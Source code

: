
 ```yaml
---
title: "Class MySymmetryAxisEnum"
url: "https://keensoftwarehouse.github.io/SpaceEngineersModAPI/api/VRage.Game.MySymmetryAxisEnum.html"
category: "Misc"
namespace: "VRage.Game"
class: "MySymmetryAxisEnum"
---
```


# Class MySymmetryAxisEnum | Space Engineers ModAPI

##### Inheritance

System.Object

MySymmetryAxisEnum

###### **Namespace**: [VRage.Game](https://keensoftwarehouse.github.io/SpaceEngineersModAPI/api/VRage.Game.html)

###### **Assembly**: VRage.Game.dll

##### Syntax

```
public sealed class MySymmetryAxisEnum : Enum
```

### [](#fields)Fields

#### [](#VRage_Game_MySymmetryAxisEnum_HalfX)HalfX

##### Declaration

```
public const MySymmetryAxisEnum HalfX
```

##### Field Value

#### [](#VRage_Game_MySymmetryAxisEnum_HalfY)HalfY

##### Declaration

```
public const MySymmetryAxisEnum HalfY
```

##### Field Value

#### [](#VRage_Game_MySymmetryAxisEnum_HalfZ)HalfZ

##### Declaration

────────────────────────────────────────

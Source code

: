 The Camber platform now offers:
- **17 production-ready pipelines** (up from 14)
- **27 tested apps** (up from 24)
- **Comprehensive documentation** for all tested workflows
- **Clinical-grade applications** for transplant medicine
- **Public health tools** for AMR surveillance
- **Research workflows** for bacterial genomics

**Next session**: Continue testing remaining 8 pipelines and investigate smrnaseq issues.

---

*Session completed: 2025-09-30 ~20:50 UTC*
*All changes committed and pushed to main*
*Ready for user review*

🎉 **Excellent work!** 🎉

────────────────────────────────────────

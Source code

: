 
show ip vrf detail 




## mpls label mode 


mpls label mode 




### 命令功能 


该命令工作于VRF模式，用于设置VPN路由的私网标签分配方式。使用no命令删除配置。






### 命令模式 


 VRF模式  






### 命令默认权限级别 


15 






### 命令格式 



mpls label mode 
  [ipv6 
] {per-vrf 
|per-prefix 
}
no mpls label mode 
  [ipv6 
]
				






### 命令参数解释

────────────────────────────────────────

[WHAT YOU HAVE TO DO] Search the data above for lines holding "tested" and copy each of them.

[WORKED SOLUTION]
- **27 tested apps** (up from 24)
- **Comprehensive documentation** for all tested workflows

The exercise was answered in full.